A federated, observable AI cluster for your own hardware.
Run a full AI development stack — local LLMs, cloud augmentation, smart routing, and a live observability dashboard — on hardware you already own. No subscription, no token metering, no vendor lock-in.
ai-stack turns one or more machines into a federated AI herd — local models where possible, cloud where needed, with a live dashboard so you can see exactly what's running where.
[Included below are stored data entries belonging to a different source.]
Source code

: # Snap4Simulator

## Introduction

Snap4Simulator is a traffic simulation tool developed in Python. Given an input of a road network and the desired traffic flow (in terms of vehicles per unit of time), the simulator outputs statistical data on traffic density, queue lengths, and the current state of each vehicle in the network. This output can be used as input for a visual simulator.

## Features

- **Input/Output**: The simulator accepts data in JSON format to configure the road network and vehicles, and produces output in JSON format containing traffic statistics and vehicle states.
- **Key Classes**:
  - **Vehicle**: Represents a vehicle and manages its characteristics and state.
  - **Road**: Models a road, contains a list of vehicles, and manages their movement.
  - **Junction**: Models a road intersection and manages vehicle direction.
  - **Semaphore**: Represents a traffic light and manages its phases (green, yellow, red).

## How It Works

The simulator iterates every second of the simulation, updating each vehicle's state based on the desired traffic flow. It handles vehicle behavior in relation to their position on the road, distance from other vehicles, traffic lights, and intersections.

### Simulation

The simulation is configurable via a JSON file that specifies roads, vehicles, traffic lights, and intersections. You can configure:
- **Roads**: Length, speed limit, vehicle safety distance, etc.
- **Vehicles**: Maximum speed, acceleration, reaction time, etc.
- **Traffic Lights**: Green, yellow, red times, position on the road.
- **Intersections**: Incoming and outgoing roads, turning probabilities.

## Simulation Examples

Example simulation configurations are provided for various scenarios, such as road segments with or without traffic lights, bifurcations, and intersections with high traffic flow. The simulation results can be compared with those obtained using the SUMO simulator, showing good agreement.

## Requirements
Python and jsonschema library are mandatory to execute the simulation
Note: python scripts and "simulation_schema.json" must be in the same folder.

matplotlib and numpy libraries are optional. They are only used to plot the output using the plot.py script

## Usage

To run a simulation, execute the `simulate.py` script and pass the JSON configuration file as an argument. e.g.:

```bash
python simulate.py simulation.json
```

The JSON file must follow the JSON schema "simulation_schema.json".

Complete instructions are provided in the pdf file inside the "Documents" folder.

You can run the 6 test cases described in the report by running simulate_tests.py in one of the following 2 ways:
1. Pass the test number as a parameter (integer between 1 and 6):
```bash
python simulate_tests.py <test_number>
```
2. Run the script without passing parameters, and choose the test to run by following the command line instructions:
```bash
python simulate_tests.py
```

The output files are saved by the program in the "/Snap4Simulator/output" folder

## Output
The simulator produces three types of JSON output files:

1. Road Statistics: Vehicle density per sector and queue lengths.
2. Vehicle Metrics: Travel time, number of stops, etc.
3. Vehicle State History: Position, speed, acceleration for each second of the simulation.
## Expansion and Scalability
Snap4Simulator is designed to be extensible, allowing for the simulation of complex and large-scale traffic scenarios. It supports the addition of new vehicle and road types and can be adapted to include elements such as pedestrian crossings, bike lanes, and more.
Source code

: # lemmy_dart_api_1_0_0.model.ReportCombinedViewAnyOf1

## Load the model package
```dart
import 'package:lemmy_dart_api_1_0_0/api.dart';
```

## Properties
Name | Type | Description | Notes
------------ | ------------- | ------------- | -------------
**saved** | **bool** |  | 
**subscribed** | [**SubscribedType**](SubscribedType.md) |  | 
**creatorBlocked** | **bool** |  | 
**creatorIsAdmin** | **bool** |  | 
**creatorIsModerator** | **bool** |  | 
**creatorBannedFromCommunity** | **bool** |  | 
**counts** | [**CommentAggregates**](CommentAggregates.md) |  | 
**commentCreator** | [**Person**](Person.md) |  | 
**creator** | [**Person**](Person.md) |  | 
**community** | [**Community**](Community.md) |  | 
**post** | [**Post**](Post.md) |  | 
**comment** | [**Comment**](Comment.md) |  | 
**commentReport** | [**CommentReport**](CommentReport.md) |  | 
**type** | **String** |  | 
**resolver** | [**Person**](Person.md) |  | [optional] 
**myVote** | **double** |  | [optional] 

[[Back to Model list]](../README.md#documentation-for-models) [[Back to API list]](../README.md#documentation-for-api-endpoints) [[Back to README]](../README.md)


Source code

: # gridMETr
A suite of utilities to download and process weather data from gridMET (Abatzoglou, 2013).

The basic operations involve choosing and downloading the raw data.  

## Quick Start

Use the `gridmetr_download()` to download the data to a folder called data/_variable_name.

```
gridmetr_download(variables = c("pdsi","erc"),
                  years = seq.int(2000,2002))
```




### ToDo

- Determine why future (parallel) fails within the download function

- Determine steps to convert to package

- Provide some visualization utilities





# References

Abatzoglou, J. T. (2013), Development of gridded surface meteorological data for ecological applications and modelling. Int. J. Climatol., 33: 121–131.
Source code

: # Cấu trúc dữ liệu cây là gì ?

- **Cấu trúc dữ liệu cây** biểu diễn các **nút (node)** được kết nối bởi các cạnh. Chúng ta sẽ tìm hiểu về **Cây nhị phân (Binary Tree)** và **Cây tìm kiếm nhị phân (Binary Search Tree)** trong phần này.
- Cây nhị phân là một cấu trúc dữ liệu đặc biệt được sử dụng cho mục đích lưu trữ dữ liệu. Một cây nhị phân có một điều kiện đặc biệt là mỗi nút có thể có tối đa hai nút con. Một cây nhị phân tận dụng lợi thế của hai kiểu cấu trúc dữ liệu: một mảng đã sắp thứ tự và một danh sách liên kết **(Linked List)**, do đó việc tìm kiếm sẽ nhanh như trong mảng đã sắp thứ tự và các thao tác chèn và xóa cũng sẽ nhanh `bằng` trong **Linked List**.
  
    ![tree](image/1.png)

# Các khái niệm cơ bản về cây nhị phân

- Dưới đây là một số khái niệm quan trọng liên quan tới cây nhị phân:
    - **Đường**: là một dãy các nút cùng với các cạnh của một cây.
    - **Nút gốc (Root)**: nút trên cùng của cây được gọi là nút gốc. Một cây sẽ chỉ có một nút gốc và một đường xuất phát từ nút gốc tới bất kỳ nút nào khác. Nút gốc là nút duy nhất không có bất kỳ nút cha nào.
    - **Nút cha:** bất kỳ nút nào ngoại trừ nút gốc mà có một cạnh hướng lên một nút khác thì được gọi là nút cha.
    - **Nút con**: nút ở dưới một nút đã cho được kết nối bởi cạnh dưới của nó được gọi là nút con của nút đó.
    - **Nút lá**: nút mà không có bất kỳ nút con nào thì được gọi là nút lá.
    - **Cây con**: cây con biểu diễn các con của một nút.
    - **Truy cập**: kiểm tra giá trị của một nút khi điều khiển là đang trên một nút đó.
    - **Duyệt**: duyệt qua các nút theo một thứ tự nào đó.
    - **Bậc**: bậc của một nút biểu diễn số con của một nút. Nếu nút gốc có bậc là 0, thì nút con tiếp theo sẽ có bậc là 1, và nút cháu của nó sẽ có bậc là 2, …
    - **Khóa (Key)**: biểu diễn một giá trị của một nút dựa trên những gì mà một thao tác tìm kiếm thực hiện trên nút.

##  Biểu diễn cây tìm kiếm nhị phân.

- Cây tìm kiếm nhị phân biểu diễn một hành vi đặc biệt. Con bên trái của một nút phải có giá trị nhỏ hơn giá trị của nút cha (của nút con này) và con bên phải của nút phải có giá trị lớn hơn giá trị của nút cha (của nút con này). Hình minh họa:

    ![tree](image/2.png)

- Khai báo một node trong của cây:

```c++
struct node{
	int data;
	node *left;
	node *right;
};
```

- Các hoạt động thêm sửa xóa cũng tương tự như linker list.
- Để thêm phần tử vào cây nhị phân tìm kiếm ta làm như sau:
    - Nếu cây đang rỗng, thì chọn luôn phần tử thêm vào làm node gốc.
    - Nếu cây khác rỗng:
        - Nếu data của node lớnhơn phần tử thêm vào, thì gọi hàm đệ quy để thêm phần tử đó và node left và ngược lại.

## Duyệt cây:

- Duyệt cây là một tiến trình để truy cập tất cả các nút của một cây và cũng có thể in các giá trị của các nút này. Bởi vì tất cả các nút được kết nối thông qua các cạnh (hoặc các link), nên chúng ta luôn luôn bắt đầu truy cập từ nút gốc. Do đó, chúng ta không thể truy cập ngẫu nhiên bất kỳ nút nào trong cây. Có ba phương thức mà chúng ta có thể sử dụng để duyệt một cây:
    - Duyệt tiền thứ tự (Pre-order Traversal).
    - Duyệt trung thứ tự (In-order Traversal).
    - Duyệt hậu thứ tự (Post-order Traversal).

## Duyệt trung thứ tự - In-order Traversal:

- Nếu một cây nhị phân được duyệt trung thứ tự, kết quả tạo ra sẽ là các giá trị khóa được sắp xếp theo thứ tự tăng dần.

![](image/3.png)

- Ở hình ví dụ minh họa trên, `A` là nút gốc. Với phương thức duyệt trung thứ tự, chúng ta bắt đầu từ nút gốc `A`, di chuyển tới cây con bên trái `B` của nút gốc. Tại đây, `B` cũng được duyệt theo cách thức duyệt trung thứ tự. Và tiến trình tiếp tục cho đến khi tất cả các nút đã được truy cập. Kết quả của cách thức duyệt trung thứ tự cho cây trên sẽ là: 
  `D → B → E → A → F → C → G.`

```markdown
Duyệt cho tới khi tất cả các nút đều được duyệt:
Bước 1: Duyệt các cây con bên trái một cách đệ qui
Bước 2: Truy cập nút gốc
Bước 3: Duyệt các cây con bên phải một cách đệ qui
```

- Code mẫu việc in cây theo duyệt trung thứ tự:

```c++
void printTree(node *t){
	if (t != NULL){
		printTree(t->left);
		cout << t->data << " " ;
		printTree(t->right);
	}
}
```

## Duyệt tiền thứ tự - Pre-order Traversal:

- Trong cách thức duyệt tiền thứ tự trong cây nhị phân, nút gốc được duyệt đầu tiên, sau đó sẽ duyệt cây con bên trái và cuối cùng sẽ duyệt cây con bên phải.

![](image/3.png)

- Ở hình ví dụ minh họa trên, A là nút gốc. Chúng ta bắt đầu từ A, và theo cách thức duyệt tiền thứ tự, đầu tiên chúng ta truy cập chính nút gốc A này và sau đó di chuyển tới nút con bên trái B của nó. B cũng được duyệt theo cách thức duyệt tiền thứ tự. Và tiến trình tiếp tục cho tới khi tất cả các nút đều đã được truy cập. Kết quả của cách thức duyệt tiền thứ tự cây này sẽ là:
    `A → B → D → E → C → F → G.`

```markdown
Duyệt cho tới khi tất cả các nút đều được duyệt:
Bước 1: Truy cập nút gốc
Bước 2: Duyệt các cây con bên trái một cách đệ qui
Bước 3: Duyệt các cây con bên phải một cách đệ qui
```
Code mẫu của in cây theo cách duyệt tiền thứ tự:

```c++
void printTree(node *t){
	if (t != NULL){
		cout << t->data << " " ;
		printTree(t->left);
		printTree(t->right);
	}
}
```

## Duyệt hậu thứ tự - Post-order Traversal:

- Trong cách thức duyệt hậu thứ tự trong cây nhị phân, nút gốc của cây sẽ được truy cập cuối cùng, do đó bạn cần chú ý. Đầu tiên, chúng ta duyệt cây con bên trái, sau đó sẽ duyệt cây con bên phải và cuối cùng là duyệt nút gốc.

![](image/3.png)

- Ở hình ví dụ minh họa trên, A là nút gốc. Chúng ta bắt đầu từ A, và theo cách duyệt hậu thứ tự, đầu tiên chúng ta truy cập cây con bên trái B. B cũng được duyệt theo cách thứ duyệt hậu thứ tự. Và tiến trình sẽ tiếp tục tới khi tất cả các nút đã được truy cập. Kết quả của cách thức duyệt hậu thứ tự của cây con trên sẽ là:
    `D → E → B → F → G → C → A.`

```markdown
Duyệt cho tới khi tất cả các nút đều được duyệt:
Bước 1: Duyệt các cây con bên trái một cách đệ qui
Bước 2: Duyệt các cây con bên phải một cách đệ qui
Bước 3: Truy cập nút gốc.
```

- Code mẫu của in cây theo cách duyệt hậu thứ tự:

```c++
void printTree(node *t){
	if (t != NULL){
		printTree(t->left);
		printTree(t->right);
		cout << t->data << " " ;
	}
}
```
- Local-first — models run on your GPU/CPU; Ollama handles the inference
- Cloud-augmented — Claude, Gemini, OpenAI, or OpenCode Zen via LiteLLM when local isn't enough
- Smart routing — an LLM-based classifier picks the right model for each request automatically
- Federated — Olla discovers peers and load-balances across the herd; each node contributes what its hardware can serve
- Observable — Shepherd watches every node and surfaces the herd state at a glance
Every node running ai-stack is a member of a federated AI herd. Models live where the hardware fits; routing decisions span the herd. A 24GB GPU box runs the 14B models; a smaller box runs the 7B workhorses; a Pi-class node can contribute a classifier slot. When you send a query, the router picks the best model + Olla picks the best healthy node serving it.
graph TB
subgraph NodeA["Node A — GPU 24GB"]
OL_A[Ollama A<br/>qwen2.5-coder 14B<br/>deepseek-r1 14B]
SN_A[shepherd-node A]
end
subgraph NodeB["Node B — Desktop 32GB"]
OL_B[Ollama B<br/>llama3.1 8B<br/>qwen2.5 7B]
SN_B[shepherd-node B]
end
subgraph NodeC["Node C — Laptop 8GB"]
OL_C[Ollama C<br/>qwen2.5 1.5B classifier]
SN_C[shepherd-node C]
end
subgraph ControlPlane["Control plane (one designated node)"]
SC[shepherd-control<br/>:40117/ui]
OLLA[Olla :40114<br/>federation + load-balance]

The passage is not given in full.